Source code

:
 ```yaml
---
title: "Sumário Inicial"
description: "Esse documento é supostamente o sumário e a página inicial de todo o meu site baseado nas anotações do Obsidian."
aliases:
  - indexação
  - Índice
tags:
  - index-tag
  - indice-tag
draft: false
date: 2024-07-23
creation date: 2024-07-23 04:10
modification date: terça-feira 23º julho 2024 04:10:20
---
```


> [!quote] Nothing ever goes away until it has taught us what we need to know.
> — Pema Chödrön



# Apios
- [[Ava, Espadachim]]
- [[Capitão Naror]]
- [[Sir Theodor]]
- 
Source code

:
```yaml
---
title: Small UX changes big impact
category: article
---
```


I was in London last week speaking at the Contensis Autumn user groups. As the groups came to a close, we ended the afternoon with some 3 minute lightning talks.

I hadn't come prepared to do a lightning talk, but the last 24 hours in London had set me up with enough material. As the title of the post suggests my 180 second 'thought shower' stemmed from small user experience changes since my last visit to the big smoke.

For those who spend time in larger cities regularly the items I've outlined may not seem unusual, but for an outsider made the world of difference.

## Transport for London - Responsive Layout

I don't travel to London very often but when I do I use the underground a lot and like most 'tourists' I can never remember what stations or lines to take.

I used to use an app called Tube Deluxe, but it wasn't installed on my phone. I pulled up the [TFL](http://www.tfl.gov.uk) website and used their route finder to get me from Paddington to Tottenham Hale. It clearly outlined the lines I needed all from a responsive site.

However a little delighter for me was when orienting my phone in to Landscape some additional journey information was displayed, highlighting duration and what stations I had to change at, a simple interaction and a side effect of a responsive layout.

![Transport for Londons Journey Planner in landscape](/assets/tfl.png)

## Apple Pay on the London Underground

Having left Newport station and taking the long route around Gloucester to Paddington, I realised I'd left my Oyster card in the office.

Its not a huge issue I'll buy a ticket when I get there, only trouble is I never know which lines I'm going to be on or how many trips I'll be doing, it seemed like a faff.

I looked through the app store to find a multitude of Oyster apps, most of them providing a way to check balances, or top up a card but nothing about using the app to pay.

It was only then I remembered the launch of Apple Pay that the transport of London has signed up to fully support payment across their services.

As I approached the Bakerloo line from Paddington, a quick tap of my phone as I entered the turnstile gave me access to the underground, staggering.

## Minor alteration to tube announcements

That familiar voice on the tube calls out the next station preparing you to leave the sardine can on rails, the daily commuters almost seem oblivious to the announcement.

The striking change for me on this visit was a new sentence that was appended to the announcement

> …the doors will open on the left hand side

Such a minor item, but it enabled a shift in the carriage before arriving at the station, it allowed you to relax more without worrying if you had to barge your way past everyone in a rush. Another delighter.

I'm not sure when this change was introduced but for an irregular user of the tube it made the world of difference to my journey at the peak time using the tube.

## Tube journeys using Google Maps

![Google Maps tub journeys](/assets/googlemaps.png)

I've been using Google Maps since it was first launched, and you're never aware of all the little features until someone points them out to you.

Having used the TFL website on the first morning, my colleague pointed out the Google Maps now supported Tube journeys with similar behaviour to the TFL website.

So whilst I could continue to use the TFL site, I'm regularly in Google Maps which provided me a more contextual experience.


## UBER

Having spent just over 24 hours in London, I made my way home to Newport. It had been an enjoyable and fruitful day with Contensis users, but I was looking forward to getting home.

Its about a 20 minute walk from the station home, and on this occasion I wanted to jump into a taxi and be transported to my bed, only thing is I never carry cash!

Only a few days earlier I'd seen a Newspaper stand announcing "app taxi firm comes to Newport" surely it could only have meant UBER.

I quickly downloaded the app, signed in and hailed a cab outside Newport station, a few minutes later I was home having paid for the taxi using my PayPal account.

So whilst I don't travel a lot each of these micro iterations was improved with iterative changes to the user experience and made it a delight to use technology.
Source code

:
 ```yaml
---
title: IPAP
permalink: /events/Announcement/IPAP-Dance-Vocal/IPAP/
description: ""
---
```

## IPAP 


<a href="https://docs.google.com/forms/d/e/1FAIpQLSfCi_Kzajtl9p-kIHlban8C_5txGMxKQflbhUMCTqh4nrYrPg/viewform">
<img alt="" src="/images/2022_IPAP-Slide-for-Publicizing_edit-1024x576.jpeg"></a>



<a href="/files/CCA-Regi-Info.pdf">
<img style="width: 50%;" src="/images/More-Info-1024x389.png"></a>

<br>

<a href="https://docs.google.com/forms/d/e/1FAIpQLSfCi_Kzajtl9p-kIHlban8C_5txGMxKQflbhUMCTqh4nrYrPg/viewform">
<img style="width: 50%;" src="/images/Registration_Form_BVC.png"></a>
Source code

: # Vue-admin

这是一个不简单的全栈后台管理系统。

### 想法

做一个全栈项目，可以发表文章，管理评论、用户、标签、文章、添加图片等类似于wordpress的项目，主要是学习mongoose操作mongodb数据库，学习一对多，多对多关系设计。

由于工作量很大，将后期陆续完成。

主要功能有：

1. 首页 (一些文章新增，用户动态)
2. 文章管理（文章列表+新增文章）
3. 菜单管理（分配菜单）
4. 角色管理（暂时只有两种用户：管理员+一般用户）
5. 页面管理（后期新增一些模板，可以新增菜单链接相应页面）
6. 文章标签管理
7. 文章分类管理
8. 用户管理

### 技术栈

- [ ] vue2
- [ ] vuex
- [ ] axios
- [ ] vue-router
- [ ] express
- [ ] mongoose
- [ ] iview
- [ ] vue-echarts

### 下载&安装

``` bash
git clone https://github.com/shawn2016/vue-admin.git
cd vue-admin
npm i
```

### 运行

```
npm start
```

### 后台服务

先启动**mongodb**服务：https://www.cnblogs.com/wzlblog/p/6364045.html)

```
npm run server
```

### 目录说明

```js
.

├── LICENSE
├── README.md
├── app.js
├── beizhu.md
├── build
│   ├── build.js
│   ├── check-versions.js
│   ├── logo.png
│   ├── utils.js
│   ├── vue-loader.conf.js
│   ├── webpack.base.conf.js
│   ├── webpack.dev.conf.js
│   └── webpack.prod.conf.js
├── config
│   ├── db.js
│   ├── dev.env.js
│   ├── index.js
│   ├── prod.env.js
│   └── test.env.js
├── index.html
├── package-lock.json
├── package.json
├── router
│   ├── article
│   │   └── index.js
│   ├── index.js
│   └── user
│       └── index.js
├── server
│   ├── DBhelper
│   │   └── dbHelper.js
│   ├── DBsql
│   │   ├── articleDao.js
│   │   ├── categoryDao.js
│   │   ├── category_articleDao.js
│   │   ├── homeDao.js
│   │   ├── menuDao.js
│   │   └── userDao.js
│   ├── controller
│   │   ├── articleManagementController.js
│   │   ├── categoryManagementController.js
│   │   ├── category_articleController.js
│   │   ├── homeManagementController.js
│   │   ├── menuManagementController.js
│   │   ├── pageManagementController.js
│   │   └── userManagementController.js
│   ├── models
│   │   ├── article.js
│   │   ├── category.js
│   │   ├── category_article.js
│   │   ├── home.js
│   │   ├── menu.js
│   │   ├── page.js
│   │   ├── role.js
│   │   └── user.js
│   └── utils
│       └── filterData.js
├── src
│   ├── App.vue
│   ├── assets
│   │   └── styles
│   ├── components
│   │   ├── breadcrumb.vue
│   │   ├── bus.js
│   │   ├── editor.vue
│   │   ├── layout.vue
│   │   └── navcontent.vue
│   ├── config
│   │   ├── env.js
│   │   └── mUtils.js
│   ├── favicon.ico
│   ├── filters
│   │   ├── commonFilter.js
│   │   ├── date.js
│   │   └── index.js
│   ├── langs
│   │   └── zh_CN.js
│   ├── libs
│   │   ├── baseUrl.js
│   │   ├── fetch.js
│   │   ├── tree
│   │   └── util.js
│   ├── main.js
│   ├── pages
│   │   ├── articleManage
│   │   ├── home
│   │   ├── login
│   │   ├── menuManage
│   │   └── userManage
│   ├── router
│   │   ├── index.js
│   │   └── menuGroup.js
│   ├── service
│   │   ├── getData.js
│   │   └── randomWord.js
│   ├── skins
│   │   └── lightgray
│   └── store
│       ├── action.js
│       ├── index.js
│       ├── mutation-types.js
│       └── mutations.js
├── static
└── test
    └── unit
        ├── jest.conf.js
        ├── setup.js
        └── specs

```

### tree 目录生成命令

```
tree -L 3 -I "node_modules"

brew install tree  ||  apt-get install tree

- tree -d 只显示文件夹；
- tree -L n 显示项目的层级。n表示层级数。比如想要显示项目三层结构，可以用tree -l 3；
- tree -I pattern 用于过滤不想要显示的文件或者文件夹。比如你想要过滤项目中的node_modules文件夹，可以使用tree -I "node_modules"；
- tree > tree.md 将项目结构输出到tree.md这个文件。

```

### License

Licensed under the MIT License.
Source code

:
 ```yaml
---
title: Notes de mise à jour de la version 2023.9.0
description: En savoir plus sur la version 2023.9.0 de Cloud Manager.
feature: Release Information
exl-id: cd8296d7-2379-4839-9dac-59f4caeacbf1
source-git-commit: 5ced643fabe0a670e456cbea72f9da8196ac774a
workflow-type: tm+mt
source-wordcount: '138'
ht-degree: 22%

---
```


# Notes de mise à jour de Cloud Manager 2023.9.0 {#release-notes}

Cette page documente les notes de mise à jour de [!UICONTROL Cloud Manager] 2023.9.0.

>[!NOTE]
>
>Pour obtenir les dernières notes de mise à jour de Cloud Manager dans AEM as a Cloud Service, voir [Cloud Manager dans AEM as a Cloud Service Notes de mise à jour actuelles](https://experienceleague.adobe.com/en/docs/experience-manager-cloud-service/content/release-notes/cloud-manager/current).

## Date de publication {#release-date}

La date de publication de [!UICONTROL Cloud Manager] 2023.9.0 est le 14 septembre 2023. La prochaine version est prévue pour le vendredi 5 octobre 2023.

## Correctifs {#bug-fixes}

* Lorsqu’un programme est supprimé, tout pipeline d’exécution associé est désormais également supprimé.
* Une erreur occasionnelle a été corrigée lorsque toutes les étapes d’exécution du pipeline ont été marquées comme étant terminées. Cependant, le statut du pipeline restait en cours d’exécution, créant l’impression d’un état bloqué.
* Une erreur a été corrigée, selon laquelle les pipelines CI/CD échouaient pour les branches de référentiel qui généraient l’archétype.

§ §

What is needed is each line from the records with the word "hours" in it.

§ YOUR RESPONSE:
I hadn't come prepared to do a lightning talk, but the last 24 hours in London had set me up with enough material. As the title of the post suggests my 180 second 'thought shower' stemmed from small user experience changes since my last visit to the big smoke.
Having spent just over 24 hours in London, I made my way home to Newport. It had been an enjoyable and fruitful day with Contensis users, but I was looking forward to getting home.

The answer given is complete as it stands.